Yine insanlık vicdanını sızlatan bir olayla çalkalandı güzel ülkem. Yeni bir taciz, istismar… En kötüsü de eşşek kadar bir adamın, sakalına ve cübbesine yüklediği tarikat şeyhi süsüyle on iki yaşındaki bir çocuğa yaptığı iğrenç istismar…

Bu ilk değil. Görünüyor ki son da olmayacak. Üzüntümüz ve öfkemiz şunadır: Artık bu şarlatanlara, istismarcılara; din adına hem toplum ahlakına hem dinin kutsallarına zarar veren bu ahlaksızlara inanmaktan neden vaz geçilmez?

Bu olaya sakın “münferit bir olay” demeye kalkmasın kimse. Dünden bu güne benzer olayları sıralamaya kalkarsak dilimizde biten tüyler Rapunzel’in saçına döner.

Ortaya çıkan ses kaydındaki ayrıntılara bakın. Haa, buna montaj, duplaj falan diyecekler olabilir. Sözüm onlara değil. Onlar tercihleriyle yaşamaya devam edebilirler. Ancak kendi “şeylerini” korumalarını öneririm.

Adam adına “Nurullah” eklemiş. Nursuz herif! Kendini “mehdi” ilan etmiş. Nursuza bakın…

Diyor ki: “Annesi rüya gördüğünü, kızının mehdinin eşi olacağını söyledi.” Kendisini mehdi sanıyor ya, rüyayı boşa çıkarmak istememişmiş. Yani suç annedeymiş. Şerefsizliğe bakın…

Aslında rüyaya inanmazmış da, şeytana uymuşmuş. Yani suç şeytandaymış. Şeytana bakın…

Allah kendisini bu kızcağızla sınamış; nefsine uymuş, sınavı geçememişmiş. Yani suç “haşa” sınavdaymış. Allahsıza bakın…

İsterlerse bu işi kapatmak için nikahına alacakmış ama kızın yaşı küçükmüş. Sanki on iki yaşındaki kızcağızın yaşının küçük olduğunu sonradan fark etmiş. Yani suç yaşından dolayı nikah yaptırmayan yasalardaymış. Pedofile bakın…

Olay pandemi dolayısıyla onların orada kalmak zorunda olmasındanmış. Yani suç pandemideymiş. Covit olasıcaya bakın…

Zaten fazla ileriye gitmemişmiş. Kızlığına zarar vermemişmiş. İsterlerse para verip bu olayı kapatacakmış. Para onların şeysi olsunmuş. Karaktersize bakın…

İntihar etmeyi düşünmüşmüş. Hala edememiş. Memleketi terk etmeyi düşünmüşmüş. Pandemiden dolayı uçak olmayınca gidememişmiş. Kaçabilse kurtulacak. Ahlaksıza bakın…

İçine ateş düşmüş, yanıyormuş. Ailenin ocağına düşmüşmüş. Cehennem ateşine düşesice…

Şimdi bu olay duyulursa; Oda Tv, Sözcü gazetesi gibi dinsiz(!) basın bu konuyu işlermiş. Tarikata ve dine zarar verirmiş. Allahtan korkmayıp basına düşmekten korkan edepsize bakın…

En kötüsü ne biliyor musunuz sevgili dostlarım?

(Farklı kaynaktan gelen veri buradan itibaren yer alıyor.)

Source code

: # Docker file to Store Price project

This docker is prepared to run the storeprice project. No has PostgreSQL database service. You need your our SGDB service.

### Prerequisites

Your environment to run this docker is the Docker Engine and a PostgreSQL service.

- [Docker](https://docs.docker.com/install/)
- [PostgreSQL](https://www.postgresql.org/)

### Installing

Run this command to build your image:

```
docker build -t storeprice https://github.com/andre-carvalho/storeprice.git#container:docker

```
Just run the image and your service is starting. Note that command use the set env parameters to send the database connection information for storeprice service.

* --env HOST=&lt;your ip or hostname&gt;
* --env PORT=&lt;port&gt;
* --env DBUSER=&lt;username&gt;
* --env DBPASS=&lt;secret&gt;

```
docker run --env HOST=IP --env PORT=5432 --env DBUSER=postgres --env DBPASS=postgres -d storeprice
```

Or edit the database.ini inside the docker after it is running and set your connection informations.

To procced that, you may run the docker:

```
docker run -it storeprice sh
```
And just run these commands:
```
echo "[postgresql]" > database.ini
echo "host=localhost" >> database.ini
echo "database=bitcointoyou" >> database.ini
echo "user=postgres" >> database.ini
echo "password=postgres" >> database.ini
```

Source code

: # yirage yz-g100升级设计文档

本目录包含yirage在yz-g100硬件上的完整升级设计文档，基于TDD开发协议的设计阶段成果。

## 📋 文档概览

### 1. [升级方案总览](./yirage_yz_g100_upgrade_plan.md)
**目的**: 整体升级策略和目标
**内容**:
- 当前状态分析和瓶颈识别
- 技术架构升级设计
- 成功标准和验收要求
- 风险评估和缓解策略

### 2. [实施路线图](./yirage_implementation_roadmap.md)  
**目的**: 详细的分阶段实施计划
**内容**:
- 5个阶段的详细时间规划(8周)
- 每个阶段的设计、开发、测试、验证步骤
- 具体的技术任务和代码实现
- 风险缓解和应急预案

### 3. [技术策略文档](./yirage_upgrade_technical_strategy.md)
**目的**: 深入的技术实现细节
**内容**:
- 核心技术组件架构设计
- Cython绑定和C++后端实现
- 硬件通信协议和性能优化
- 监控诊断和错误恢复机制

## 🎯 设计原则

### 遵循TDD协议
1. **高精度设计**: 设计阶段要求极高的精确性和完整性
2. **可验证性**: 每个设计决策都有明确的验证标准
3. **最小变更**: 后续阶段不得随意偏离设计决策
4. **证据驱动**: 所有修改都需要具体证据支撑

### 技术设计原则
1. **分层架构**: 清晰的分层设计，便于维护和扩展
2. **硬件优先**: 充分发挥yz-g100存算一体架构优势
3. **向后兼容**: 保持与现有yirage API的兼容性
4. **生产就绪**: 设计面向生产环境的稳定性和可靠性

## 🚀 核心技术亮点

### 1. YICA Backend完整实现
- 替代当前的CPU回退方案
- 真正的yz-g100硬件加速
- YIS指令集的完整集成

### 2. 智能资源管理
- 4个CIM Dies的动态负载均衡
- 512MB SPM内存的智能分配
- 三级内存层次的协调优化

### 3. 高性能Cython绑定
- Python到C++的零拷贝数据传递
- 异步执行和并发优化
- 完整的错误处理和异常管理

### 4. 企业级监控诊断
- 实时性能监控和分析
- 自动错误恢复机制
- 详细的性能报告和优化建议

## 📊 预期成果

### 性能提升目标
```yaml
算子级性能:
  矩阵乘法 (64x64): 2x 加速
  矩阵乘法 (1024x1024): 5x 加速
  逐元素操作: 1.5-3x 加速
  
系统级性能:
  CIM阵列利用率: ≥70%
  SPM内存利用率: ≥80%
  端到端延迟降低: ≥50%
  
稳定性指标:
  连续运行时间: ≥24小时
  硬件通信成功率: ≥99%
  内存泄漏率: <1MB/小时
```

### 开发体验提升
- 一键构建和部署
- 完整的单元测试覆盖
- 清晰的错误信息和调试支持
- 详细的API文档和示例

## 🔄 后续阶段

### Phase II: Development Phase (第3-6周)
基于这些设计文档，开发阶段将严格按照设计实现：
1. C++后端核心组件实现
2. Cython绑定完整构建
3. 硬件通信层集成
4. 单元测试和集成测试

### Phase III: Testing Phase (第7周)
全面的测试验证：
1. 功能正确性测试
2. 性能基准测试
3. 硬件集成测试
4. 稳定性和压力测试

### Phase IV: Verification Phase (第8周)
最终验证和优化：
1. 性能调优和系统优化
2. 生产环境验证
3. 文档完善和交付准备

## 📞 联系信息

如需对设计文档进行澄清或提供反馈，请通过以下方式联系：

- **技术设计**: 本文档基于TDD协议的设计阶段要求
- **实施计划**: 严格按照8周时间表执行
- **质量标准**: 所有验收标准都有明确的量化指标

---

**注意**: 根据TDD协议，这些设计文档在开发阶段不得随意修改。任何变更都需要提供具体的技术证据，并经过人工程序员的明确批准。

Bütün bu konuşmaları sukunet içinde dinleyen ve defalarca “ellerinden öperim” diyen baba…

Sakın hiç kimse münferit bir olay demesin. Falcıları, cincileri, muskacıları, lokmacıları, cukkacıları da biliyor bu toplum.

Bilmeyenlere Allah akıl, fikir versin…

Bu haltları yiyenler sadece bunlar mı? Elbette değil. Onları da lanetliyoruz.

Ancak kutsallarımız üzerinden kullanılmalara ses çıkartılmıyorsa, Yezit’in komşuluğuna razı olunsun.